* [The task] Going from the line that contains "się ich naprawą" to the last line of the material below, repeat every line exactly.

· · · · ·

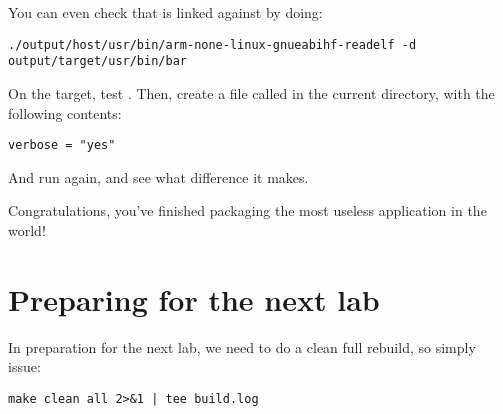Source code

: You can even check that  is linked against
 by doing:

\begin{verbatim}
./output/host/usr/bin/arm-none-linux-gnueabihf-readelf -d output/target/usr/bin/bar
\end{verbatim}

On the target, test . Then, create a file called
 in the current directory, with the following contents:

\begin{verbatim}
verbose = "yes"
\end{verbatim}

And run  again, and see what difference it makes.

Congratulations, you've finished packaging the most useless application
in the world!

\section{Preparing for the next lab}

In preparation for the next lab, we need to do a clean full rebuild,
so simply issue:

\begin{verbatim}
make clean all 2>&1 | tee build.log
\end{verbatim}

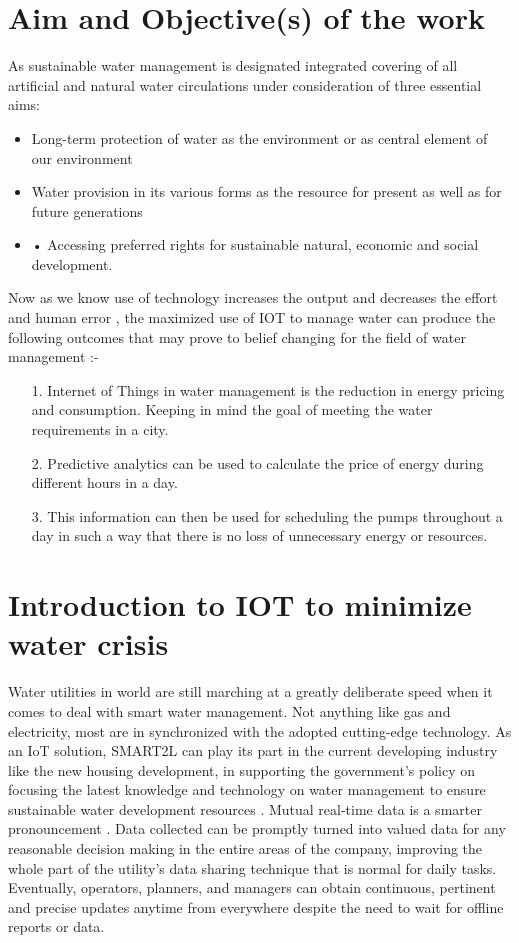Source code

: \documentclass[12pt,times,a4paper]{report}
\begin{document}
{{\begin{normalsize}
\section{Aim and Objective(s) of the work}
As sustainable water management is designated integrated covering of all artificial and natural water circulations under consideration of three essential aims:
\begin{itemize}
    \item  Long-term protection of water as the environment or as central element of our environment
    \item Water provision in its various forms as the resource for present as well as for future generations
    \item •	Accessing preferred rights for sustainable natural, economic and social development.
\end{itemize}
Now as we know use of technology increases the output and decreases the effort and human error , the maximized use of IOT to manage water can produce the following outcomes that may prove to belief changing for the field of water management :-
\begin{itemize}
    \item[1.]Internet of Things in water management is the reduction in energy pricing and consumption. Keeping in mind the goal of meeting the water requirements in a city.
    \item[2.]Predictive analytics can be used to calculate the price of energy during different hours in a day.
    \item[3.]This information can then be used for scheduling the pumps throughout a day in such a way that there is no loss of unnecessary energy or resources.
\end{itemize}
\newpage
\section{Introduction to IOT to minimize water crisis }
Water utilities in world are still marching at a greatly deliberate speed when it comes to deal with smart water management. Not anything like gas and electricity, most are in synchronized with the adopted cutting-edge technology. As an IoT solution, SMART2L can play its part in the current developing industry like the new housing development, in supporting the government’s policy on focusing the latest knowledge and technology on water management to ensure sustainable water development resources .  
Mutual real-time data is a smarter pronouncement . Data collected can be promptly turned into valued data for any reasonable decision making in the entire areas of the company, improving the whole part of the utility's data sharing technique that is normal for daily tasks. Eventually, operators, planners, and managers can obtain continuous, pertinent and precise updates anytime from everywhere despite the need to wait for offline reports or data. 

\end{normalsize}}}
\end{document}
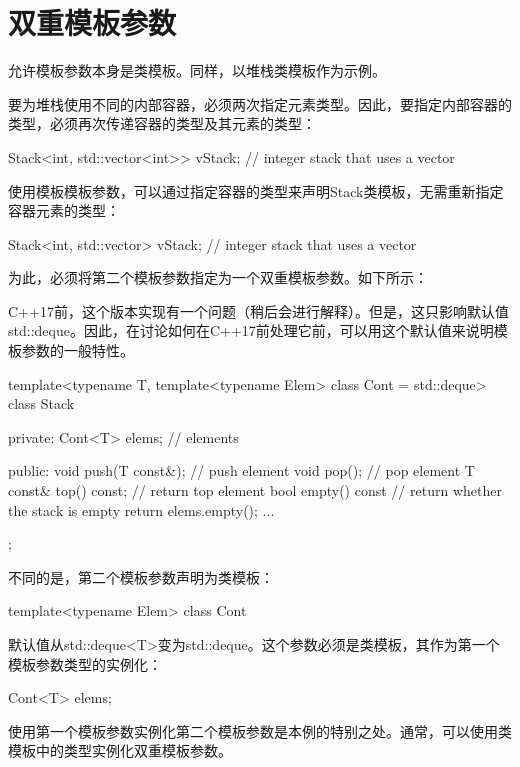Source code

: \section{双重模板参数}
允许模板参数本身是类模板。同样，以堆栈类模板作为示例。

要为堆栈使用不同的内部容器，必须两次指定元素类型。因此，要指定内部容器的类型，必须再次传递容器的类型及其元素的类型：

\begin{cpp}
Stack<int, std::vector<int>> vStack; // integer stack that uses a vector
\end{cpp}

使用模板模板参数，可以通过指定容器的类型来声明Stack类模板，无需重新指定容器元素的类型：

\begin{cpp}
Stack<int, std::vector> vStack; // integer stack that uses a vector
\end{cpp}

为此，必须将第二个模板参数指定为一个双重模板参数。如下所示：

\begin{notice}
C++17前，这个版本实现有一个问题（稍后会进行解释）。但是，这只影响默认值std::deque。因此，在讨论如何在C++17前处理它前，可以用这个默认值来说明模板参数的一般特性。
\end{notice}

\begin{cpp}
template<typename T,
		template<typename Elem> class Cont = std::deque>
class Stack {
private:
	Cont<T> elems; // elements
	
public:
	void push(T const&); // push element
	void pop(); // pop element
	T const& top() const; // return top element
	bool empty() const { // return whether the stack is empty
		return elems.empty();
	}
	...
};
\end{cpp}

不同的是，第二个模板参数声明为类模板：

\begin{cpp}
template<typename Elem> class Cont
\end{cpp}

默认值从std::deque<T>变为std::deque。这个参数必须是类模板，其作为第一个模板参数类型的实例化：

\begin{cpp}
Cont<T> elems;
\end{cpp}

使用第一个模板参数实例化第二个模板参数是本例的特别之处。通常，可以使用类模板中的类型实例化双重模板参数。

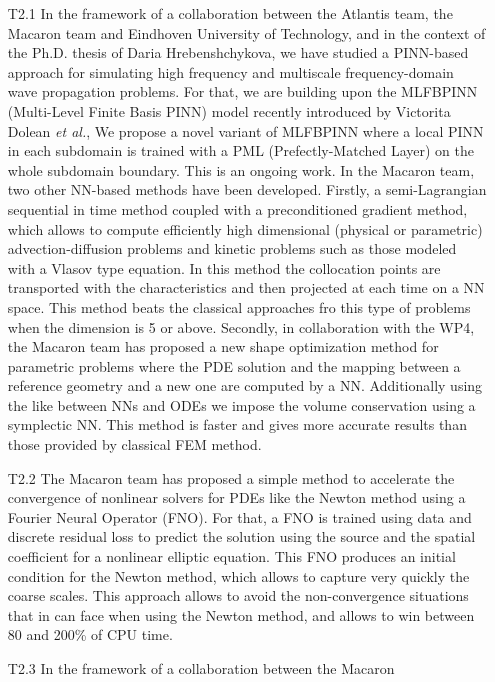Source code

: \begin{itemize}
\item[T2.1] In the  framework of a collaboration  between the Atlantis
  team, the Macaron team and Eindhoven  University of  Technology,  and in
  the context of  the Ph.D.  thesis of Daria  Hrebenshchykova, we have
  studied  a PINN-based  approach  for simulating  high frequency  and
  multiscale frequency-domain wave propagation  problems. For that, we
  are building upon the MLFBPINN (Multi-Level Finite Basis PINN) model
  recently introduced by  Victorita Dolean {\em et al.},  We propose a
  novel variant  of MLFBPINN where a  local PINN in each  subdomain is
  trained with a PML (Prefectly-Matched  Layer) on the whole subdomain
  boundary.  This  is an ongoing  work. In the Macaron  team,  two  other
  NN-based methods  have been  developed. Firstly, a semi-Lagrangian
  sequential  in time  method coupled  with a  preconditioned gradient
  method,  which  allows  to   compute  efficiently  high  dimensional
  (physical  or parametric)  advection-diffusion problems  and kinetic
  problems such as those modeled with a Vlasov type equation. In this
  method   the   collocation   points   are   transported   with   the
  characteristics and then projected at each time on a NN space.  This
  method beats the classical approaches fro this type of problems when
  the dimension is 5 or above.  Secondly, in collaboration with the WP4,  the Macaron  team has  proposed a  new shape  optimization
  method  for  parametric problems  where  the  PDE solution  and  the
  mapping between a reference geometry and a new one are computed by a
  NN.  Additionally using the like between  NNs and ODEs we impose the
  volume conservation  using a symplectic NN.  This method  is faster
  and gives more accurate results than those provided by classical FEM
  method.
\item[T2.2]  The Macaron  team has proposed  a simple method  to accelerate
  the convergence of nonlinear solvers for PDEs like the Newton method
  using a Fourier  Neural Operator (FNO).  For that, a  FNO is trained
  using data and discrete residual  loss to predict the solution using
  the  source and  the spatial  coefficient for  a nonlinear  elliptic
  equation.  This  FNO produces  an initial  condition for  the Newton
  method,  which allows  to capture  very quickly  the coarse  scales.
  This approach allows to avoid the non-convergence situations that in
  can face when using the Newton  method, and allows to win between 80
  and 200\% of CPU time.
\item[T2.3] In  the framework of  a collaboration between  the Macaron

\end{itemize}
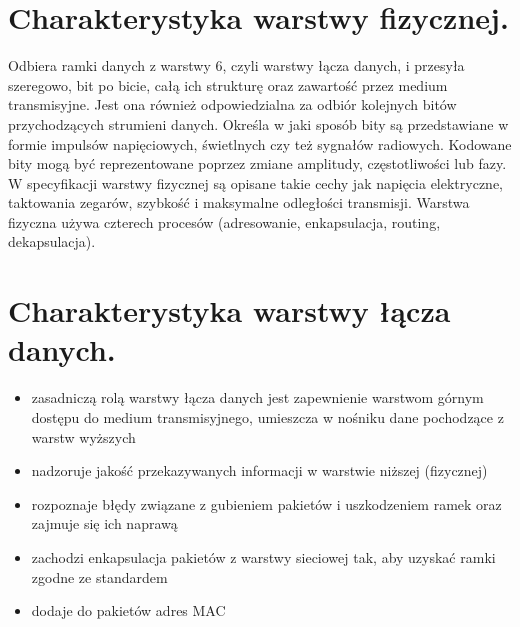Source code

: \documentclass[12pt,a4paper]{article}
\begin{document}
	\section{Charakterystyka warstwy fizycznej.}
	Odbiera ramki danych z warstwy 6, czyli warstwy łącza danych, i przesyła szeregowo, bit po bicie, całą ich strukturę oraz zawartość przez medium transmisyjne. Jest ona również odpowiedzialna za odbiór kolejnych bitów przychodzących strumieni danych. Określa w jaki sposób bity są przedstawiane w formie impulsów napięciowych, świetlnych czy też sygnałów radiowych. Kodowane bity mogą być reprezentowane poprzez zmiane amplitudy, częstotliwości lub fazy.\\	
	W specyfikacji warstwy fizycznej są opisane takie cechy jak napięcia elektryczne, taktowania zegarów, szybkość i maksymalne odległości transmisji. Warstwa fizyczna używa czterech procesów (adresowanie, enkapsulacja, routing, dekapsulacja).

	\section{Charakterystyka warstwy łącza danych.}
	\begin{itemize}
		\item zasadniczą rolą warstwy łącza danych jest zapewnienie warstwom górnym dostępu do medium transmisyjnego, umieszcza w nośniku dane pochodzące z warstw wyższych
		\item nadzoruje jakość przekazywanych informacji w warstwie niższej (fizycznej)
		\item rozpoznaje błędy związane z gubieniem pakietów i uszkodzeniem ramek oraz zajmuje się ich naprawą
		\item zachodzi enkapsulacja pakietów z warstwy sieciowej tak, aby uzyskać ramki zgodne ze standardem
		\item dodaje do pakietów adres MAC
	\end{itemize}
\end{document}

· · · · ·

* [Reply]
		\item rozpoznaje błędy związane z gubieniem pakietów i uszkodzeniem ramek oraz zajmuje się ich naprawą
		\item zachodzi enkapsulacja pakietów z warstwy sieciowej tak, aby uzyskać ramki zgodne ze standardem
		\item dodaje do pakietów adres MAC
	\end{itemize}
\end{document}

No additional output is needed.